Problem statement ▸
The span to repeat in the listing below runs from the line containing "this part the" to the line containing "simplify the code", inclusive. Repeat it exactly, and only it.

══════════

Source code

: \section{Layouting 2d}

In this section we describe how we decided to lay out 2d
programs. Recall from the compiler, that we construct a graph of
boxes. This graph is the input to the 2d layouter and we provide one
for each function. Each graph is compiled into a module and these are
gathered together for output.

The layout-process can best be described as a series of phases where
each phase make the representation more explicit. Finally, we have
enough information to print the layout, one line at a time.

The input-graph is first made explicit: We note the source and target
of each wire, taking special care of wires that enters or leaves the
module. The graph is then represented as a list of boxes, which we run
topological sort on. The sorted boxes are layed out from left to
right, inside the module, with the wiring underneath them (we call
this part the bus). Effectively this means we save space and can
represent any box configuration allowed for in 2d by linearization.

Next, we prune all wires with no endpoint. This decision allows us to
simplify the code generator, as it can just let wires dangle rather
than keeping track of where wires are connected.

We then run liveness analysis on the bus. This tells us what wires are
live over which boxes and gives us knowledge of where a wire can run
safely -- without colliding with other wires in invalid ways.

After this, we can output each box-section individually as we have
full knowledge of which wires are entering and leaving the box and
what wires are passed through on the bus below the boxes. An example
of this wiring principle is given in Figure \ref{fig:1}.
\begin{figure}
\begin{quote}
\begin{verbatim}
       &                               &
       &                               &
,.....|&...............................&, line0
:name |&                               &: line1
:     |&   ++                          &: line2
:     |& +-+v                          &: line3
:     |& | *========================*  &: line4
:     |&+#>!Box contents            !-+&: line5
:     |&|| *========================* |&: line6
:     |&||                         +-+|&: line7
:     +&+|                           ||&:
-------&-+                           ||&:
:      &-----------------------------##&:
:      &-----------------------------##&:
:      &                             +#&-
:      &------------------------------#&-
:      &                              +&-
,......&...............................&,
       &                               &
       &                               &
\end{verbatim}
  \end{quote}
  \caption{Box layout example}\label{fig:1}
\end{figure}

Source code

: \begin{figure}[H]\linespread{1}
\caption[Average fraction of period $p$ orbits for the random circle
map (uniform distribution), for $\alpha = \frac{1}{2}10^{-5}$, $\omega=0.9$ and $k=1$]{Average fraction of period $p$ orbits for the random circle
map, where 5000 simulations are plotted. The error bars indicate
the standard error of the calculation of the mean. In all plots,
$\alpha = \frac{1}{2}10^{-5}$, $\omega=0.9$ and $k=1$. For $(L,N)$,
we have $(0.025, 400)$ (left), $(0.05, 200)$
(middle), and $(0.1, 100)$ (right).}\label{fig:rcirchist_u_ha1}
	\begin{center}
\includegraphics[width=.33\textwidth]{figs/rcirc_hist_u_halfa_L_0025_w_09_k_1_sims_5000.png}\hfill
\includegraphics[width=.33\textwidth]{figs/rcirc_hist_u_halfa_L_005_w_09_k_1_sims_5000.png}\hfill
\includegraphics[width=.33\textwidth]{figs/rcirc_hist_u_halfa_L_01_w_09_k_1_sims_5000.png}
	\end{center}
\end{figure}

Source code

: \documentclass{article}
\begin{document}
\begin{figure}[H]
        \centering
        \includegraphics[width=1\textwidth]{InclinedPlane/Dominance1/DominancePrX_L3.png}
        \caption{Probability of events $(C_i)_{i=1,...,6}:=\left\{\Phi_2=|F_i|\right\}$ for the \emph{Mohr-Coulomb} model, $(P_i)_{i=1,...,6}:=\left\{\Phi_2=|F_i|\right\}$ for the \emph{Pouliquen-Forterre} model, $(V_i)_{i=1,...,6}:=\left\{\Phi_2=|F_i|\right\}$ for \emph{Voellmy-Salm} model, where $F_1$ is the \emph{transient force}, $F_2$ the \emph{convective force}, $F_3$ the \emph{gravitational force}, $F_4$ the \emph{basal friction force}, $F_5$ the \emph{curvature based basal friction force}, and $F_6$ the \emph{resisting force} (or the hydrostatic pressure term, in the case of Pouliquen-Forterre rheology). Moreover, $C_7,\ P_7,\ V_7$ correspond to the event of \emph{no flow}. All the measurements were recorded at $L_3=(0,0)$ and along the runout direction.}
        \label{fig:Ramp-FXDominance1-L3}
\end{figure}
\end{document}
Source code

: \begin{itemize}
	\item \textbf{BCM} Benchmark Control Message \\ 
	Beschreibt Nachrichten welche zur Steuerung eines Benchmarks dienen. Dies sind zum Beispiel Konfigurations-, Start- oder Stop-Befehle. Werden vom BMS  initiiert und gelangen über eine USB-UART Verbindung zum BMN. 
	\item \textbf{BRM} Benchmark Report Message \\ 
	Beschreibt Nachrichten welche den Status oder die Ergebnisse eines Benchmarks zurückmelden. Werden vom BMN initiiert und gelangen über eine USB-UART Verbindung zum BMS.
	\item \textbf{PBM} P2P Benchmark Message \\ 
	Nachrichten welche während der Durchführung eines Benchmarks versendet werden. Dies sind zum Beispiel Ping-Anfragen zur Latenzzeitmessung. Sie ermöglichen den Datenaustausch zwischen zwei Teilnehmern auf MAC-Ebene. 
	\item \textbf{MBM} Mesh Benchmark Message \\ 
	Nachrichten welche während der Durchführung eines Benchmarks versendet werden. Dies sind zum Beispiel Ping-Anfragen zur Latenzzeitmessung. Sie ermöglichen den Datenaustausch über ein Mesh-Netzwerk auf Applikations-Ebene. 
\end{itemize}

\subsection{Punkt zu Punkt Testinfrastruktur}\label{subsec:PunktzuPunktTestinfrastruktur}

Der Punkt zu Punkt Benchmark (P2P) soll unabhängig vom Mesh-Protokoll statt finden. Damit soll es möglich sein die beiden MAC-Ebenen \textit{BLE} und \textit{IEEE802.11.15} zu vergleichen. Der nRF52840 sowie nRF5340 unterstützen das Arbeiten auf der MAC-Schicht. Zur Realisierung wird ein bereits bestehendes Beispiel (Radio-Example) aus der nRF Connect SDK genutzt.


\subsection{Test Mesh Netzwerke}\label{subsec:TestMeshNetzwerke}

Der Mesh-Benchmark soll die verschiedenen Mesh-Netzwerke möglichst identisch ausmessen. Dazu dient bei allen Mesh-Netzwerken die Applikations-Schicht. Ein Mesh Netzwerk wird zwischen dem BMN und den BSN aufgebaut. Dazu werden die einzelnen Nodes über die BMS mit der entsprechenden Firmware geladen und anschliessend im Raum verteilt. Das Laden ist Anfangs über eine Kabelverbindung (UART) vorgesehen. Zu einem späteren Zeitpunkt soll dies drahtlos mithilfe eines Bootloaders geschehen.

══════════

Exercise solution ▸
this part the bus). Effectively this means we save space and can
represent any box configuration allowed for in 2d by linearization.

Next, we prune all wires with no endpoint. This decision allows us to
simplify the code generator, as it can just let wires dangle rather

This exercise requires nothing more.